Dataset entries:

========================

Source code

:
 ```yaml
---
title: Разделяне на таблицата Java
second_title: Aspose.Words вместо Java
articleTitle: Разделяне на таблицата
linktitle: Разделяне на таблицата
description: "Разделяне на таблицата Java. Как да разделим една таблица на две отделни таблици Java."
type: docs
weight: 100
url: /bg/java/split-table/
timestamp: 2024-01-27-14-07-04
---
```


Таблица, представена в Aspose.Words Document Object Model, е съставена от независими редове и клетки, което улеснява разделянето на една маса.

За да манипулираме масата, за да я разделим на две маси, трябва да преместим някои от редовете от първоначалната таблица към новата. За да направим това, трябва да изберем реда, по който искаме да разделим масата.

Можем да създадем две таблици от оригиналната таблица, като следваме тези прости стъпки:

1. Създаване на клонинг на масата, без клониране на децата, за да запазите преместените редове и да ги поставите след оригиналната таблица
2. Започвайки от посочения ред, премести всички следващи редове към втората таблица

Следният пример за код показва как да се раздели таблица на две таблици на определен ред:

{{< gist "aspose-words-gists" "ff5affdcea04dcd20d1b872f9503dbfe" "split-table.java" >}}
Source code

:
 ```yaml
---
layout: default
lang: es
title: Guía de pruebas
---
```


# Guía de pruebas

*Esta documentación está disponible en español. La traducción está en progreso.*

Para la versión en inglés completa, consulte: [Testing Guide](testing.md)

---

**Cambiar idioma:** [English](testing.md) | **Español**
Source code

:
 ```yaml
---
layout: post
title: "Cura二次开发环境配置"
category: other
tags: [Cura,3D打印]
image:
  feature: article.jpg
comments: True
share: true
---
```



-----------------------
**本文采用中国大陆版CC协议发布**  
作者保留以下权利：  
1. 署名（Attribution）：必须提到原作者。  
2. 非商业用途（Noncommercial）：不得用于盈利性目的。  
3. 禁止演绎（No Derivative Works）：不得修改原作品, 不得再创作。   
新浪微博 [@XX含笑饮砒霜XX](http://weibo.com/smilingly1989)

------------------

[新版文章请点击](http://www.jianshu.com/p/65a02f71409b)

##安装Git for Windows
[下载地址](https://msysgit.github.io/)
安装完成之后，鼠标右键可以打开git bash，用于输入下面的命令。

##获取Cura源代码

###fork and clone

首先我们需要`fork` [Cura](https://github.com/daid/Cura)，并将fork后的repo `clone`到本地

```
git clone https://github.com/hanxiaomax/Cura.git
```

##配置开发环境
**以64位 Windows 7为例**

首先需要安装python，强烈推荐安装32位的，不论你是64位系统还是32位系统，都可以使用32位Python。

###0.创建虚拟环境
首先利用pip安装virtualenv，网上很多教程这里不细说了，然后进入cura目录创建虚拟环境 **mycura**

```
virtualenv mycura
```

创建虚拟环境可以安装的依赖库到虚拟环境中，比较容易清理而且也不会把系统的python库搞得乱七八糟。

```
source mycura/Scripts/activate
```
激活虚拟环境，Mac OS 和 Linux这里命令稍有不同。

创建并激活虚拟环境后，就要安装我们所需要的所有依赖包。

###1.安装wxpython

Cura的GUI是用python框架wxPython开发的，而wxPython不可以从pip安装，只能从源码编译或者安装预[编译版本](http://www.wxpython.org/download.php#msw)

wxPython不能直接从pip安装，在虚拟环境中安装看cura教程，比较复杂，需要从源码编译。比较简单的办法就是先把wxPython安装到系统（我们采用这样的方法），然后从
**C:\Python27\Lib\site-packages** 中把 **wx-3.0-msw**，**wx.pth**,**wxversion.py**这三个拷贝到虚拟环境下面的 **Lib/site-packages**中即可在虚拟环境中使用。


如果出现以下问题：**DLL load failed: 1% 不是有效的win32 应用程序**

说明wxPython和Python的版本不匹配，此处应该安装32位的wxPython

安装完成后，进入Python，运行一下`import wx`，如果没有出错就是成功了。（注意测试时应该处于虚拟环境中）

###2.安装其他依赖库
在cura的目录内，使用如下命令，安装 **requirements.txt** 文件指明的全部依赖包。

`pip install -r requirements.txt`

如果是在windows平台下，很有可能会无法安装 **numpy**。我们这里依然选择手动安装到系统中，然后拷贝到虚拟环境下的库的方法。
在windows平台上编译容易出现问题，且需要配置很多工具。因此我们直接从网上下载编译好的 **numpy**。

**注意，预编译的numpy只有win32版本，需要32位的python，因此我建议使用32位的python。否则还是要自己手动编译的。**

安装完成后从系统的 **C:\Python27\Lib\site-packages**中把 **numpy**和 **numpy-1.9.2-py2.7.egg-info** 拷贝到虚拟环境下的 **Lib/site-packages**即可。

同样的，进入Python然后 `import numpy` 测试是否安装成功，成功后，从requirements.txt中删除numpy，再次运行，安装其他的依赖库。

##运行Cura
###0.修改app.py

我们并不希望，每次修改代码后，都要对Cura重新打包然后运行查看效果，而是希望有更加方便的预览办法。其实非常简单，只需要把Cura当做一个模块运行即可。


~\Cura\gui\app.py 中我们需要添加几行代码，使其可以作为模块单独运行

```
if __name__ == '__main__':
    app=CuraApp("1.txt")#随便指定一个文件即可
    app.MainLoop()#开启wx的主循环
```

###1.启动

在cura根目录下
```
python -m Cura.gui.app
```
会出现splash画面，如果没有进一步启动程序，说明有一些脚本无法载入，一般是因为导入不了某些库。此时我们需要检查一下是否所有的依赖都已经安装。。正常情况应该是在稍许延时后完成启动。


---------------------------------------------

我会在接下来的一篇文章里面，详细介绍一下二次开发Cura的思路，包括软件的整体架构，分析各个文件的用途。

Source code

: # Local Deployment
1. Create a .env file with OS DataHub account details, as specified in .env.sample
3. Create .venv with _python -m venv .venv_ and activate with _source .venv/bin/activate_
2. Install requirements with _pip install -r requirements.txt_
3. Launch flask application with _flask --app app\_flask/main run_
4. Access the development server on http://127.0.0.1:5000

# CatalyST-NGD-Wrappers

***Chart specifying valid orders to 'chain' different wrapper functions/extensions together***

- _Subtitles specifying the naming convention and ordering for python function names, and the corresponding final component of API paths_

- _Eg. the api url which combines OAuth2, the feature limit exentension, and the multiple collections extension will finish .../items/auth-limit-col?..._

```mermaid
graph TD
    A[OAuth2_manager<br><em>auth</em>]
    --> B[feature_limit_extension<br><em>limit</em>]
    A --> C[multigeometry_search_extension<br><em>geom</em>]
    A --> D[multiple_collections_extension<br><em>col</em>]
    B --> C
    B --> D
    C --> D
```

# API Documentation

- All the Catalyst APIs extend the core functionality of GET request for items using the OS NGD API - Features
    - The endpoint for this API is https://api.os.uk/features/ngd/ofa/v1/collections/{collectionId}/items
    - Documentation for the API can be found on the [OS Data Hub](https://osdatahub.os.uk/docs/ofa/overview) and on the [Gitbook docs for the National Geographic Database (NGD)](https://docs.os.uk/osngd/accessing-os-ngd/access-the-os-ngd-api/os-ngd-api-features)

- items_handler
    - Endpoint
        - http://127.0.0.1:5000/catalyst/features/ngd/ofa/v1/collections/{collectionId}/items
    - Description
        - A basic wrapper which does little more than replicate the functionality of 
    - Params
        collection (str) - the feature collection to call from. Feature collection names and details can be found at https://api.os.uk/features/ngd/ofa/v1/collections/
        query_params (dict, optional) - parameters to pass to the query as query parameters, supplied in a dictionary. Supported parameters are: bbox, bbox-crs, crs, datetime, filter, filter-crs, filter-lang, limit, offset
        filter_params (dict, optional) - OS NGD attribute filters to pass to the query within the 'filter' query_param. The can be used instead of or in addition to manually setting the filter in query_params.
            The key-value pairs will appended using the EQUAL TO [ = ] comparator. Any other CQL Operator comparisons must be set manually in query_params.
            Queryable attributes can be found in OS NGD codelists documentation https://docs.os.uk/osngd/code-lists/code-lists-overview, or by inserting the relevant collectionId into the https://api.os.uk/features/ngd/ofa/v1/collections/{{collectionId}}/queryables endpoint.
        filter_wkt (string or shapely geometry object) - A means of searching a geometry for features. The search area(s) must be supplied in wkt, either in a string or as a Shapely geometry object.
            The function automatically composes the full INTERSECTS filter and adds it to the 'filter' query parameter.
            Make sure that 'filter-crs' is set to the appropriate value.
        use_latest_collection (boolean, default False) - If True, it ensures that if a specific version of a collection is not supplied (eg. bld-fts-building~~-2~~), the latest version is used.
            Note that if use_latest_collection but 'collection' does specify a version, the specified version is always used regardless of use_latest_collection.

========================

TASK REQUIREMENTS: Output only an exact transcription of the lines above from the one with "###0.修改app.py" up to and including the one with "- All the Catalyst".

FINISHED EXERCISE:
###0.修改app.py

我们并不希望，每次修改代码后，都要对Cura重新打包然后运行查看效果，而是希望有更加方便的预览办法。其实非常简单，只需要把Cura当做一个模块运行即可。


~\Cura\gui\app.py 中我们需要添加几行代码，使其可以作为模块单独运行

```
if __name__ == '__main__':
    app=CuraApp("1.txt")#随便指定一个文件即可
    app.MainLoop()#开启wx的主循环
```

###1.启动

在cura根目录下
```
python -m Cura.gui.app
```
会出现splash画面，如果没有进一步启动程序，说明有一些脚本无法载入，一般是因为导入不了某些库。此时我们需要检查一下是否所有的依赖都已经安装。。正常情况应该是在稍许延时后完成启动。


---------------------------------------------

我会在接下来的一篇文章里面，详细介绍一下二次开发Cura的思路，包括软件的整体架构，分析各个文件的用途。

Source code

: # Local Deployment
1. Create a .env file with OS DataHub account details, as specified in .env.sample
3. Create .venv with _python -m venv .venv_ and activate with _source .venv/bin/activate_
2. Install requirements with _pip install -r requirements.txt_
3. Launch flask application with _flask --app app\_flask/main run_
4. Access the development server on http://127.0.0.1:5000

# CatalyST-NGD-Wrappers

***Chart specifying valid orders to 'chain' different wrapper functions/extensions together***

- _Subtitles specifying the naming convention and ordering for python function names, and the corresponding final component of API paths_

- _Eg. the api url which combines OAuth2, the feature limit exentension, and the multiple collections extension will finish .../items/auth-limit-col?..._

```mermaid
graph TD
    A[OAuth2_manager<br><em>auth</em>]
    --> B[feature_limit_extension<br><em>limit</em>]
    A --> C[multigeometry_search_extension<br><em>geom</em>]
    A --> D[multiple_collections_extension<br><em>col</em>]
    B --> C
    B --> D
    C --> D
```

# API Documentation

- All the Catalyst APIs extend the core functionality of GET request for items using the OS NGD API - Features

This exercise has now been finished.